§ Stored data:
☆ ☆ ☆ ☆ ☆

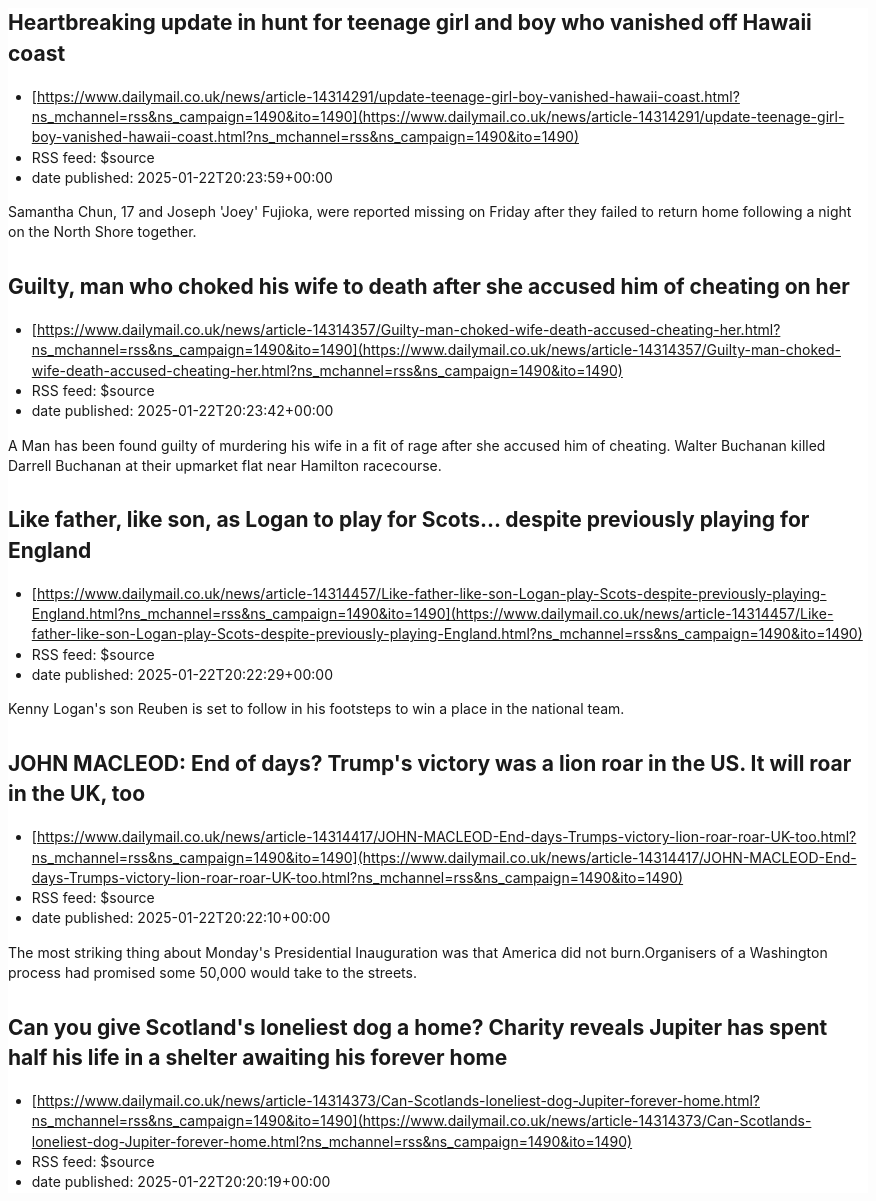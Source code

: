 ## Heartbreaking update in hunt for teenage girl and boy who vanished off Hawaii coast
 - [https://www.dailymail.co.uk/news/article-14314291/update-teenage-girl-boy-vanished-hawaii-coast.html?ns_mchannel=rss&ns_campaign=1490&ito=1490](https://www.dailymail.co.uk/news/article-14314291/update-teenage-girl-boy-vanished-hawaii-coast.html?ns_mchannel=rss&ns_campaign=1490&ito=1490)
 - RSS feed: $source
 - date published: 2025-01-22T20:23:59+00:00

Samantha Chun, 17 and Joseph 'Joey' Fujioka, were reported missing on Friday after they failed to return home following a night on the North Shore together.

## Guilty, man who choked his wife to death after she accused him of cheating on her
 - [https://www.dailymail.co.uk/news/article-14314357/Guilty-man-choked-wife-death-accused-cheating-her.html?ns_mchannel=rss&ns_campaign=1490&ito=1490](https://www.dailymail.co.uk/news/article-14314357/Guilty-man-choked-wife-death-accused-cheating-her.html?ns_mchannel=rss&ns_campaign=1490&ito=1490)
 - RSS feed: $source
 - date published: 2025-01-22T20:23:42+00:00

A Man has been found guilty of murdering his wife in a fit of rage after she accused him of cheating. Walter Buchanan killed Darrell Buchanan at their upmarket flat near Hamilton racecourse.

## Like father, like son, as Logan to play for Scots... despite previously playing for England
 - [https://www.dailymail.co.uk/news/article-14314457/Like-father-like-son-Logan-play-Scots-despite-previously-playing-England.html?ns_mchannel=rss&ns_campaign=1490&ito=1490](https://www.dailymail.co.uk/news/article-14314457/Like-father-like-son-Logan-play-Scots-despite-previously-playing-England.html?ns_mchannel=rss&ns_campaign=1490&ito=1490)
 - RSS feed: $source
 - date published: 2025-01-22T20:22:29+00:00

Kenny Logan's son Reuben is set to follow in his footsteps to win a place in the national team.

## JOHN MACLEOD: End of days? Trump's victory was a lion roar in the US. It will roar in the UK, too
 - [https://www.dailymail.co.uk/news/article-14314417/JOHN-MACLEOD-End-days-Trumps-victory-lion-roar-roar-UK-too.html?ns_mchannel=rss&ns_campaign=1490&ito=1490](https://www.dailymail.co.uk/news/article-14314417/JOHN-MACLEOD-End-days-Trumps-victory-lion-roar-roar-UK-too.html?ns_mchannel=rss&ns_campaign=1490&ito=1490)
 - RSS feed: $source
 - date published: 2025-01-22T20:22:10+00:00

The most striking thing about Monday's Presidential Inauguration was that America did not burn.Organisers of a Washington process had promised some 50,000 would take to the streets.

## Can you give Scotland's loneliest dog a home? Charity reveals Jupiter has spent half his life in a shelter awaiting his forever home
 - [https://www.dailymail.co.uk/news/article-14314373/Can-Scotlands-loneliest-dog-Jupiter-forever-home.html?ns_mchannel=rss&ns_campaign=1490&ito=1490](https://www.dailymail.co.uk/news/article-14314373/Can-Scotlands-loneliest-dog-Jupiter-forever-home.html?ns_mchannel=rss&ns_campaign=1490&ito=1490)
 - RSS feed: $source
 - date published: 2025-01-22T20:20:19+00:00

☆ ☆ ☆ ☆ ☆

§ Work instructions: Pull every line with the word "forever" from the data.

§ Answer below:
## Can you give Scotland's loneliest dog a home? Charity reveals Jupiter has spent half his life in a shelter awaiting his forever home
 - [https://www.dailymail.co.uk/news/article-14314373/Can-Scotlands-loneliest-dog-Jupiter-forever-home.html?ns_mchannel=rss&ns_campaign=1490&ito=1490](https://www.dailymail.co.uk/news/article-14314373/Can-Scotlands-loneliest-dog-Jupiter-forever-home.html?ns_mchannel=rss&ns_campaign=1490&ito=1490)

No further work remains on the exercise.